Preparation and solutions
Planning – With more participants to consider, planning should take you longer. Aim to construct a balanced agenda, which is both structured yet fluid.
Agenda – Decide on all of the issues to aim to cover and consider whether all of the issues need to be discussed by everyone.
Time – More participants will undoubtedly result in more ideas, opinions and a longer discussion. Therefore you must accommodate this when deciding on meeting duration. Forcing a decision whilst the discussion is still in mid flow is likely to leave the participants feeling deflated and frustrated.
Facilitators – You may need more facilitators on hand than you normally would, in order to adapt to the larger group. If possible, it would be a good idea to have someone leading the facilitating, someone to write notes on the flipchart and a separate timekeeper. This ensures that minimal time is wasted and the group is less likely to deviate far from the schedule.
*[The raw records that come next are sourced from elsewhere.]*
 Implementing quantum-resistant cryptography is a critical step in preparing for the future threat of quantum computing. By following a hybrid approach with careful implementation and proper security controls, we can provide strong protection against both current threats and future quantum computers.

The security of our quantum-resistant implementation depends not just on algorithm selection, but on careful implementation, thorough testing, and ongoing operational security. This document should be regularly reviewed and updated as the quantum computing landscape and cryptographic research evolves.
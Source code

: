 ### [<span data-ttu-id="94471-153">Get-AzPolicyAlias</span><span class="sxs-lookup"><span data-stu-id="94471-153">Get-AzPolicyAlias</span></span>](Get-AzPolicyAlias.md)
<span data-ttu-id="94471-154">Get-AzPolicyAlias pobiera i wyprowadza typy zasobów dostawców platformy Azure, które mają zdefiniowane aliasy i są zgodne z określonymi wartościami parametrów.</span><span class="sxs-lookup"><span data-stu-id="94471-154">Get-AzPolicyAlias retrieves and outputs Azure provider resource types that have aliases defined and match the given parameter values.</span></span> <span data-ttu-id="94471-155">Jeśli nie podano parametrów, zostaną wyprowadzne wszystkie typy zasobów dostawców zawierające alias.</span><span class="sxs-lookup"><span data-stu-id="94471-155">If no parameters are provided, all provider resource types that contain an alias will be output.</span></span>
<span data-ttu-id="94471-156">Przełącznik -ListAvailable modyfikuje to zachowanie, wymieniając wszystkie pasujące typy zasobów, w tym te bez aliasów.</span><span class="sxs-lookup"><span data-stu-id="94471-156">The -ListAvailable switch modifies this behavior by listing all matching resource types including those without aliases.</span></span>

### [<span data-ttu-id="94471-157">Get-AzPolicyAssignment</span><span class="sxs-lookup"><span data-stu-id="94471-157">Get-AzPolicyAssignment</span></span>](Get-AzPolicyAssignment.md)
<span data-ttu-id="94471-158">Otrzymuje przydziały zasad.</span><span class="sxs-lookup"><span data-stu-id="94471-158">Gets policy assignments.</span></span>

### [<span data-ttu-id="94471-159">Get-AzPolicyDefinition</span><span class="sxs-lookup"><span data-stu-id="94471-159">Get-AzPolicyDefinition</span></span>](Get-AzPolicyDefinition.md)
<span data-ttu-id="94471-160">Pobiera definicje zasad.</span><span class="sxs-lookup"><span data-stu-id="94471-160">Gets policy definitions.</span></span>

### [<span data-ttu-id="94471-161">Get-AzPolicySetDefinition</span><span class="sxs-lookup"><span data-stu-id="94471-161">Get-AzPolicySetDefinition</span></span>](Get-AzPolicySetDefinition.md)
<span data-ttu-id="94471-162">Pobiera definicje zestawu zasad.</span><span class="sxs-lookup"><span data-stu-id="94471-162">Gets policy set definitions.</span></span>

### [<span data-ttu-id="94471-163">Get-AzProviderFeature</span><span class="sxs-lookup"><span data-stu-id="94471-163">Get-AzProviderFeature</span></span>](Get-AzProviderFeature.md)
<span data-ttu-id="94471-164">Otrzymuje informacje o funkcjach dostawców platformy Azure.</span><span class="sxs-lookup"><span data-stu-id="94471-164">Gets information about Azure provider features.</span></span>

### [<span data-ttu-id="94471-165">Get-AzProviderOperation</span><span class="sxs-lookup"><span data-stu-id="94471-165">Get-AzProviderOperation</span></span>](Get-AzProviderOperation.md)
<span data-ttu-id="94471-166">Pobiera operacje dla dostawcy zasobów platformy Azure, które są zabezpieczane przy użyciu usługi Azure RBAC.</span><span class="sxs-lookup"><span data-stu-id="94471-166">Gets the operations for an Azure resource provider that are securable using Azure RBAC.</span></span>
Smaller Groups – Depending on the size of the group, it might be sensible to split up into smaller groups for part of the meeting, delegating different issues to different groups. Ensure that you have put careful thought into which participants belong in which group, and that they are given the relevant topic to their job role. However, final decisions should always been reached by the entire group.
– Always try to keep the aims of the meeting at the forefront of your mind. If discussion deviates off topic, you need to decide whether the conversation is going to contribute to reaching an outcome and if it isn’t, find a way to politely direct participants back to relevant issues.
– Utilise a variety of tools and processes to keep the group interested and enthusiastic.
– Ensure time limits are adhered to as tightly as possible.
– Be supportive and understanding at all times, whilst stopping dominate and negative behaviour.
– Try to create a comfortable environment and atmosphere during the meeting to encourage the best input from all members.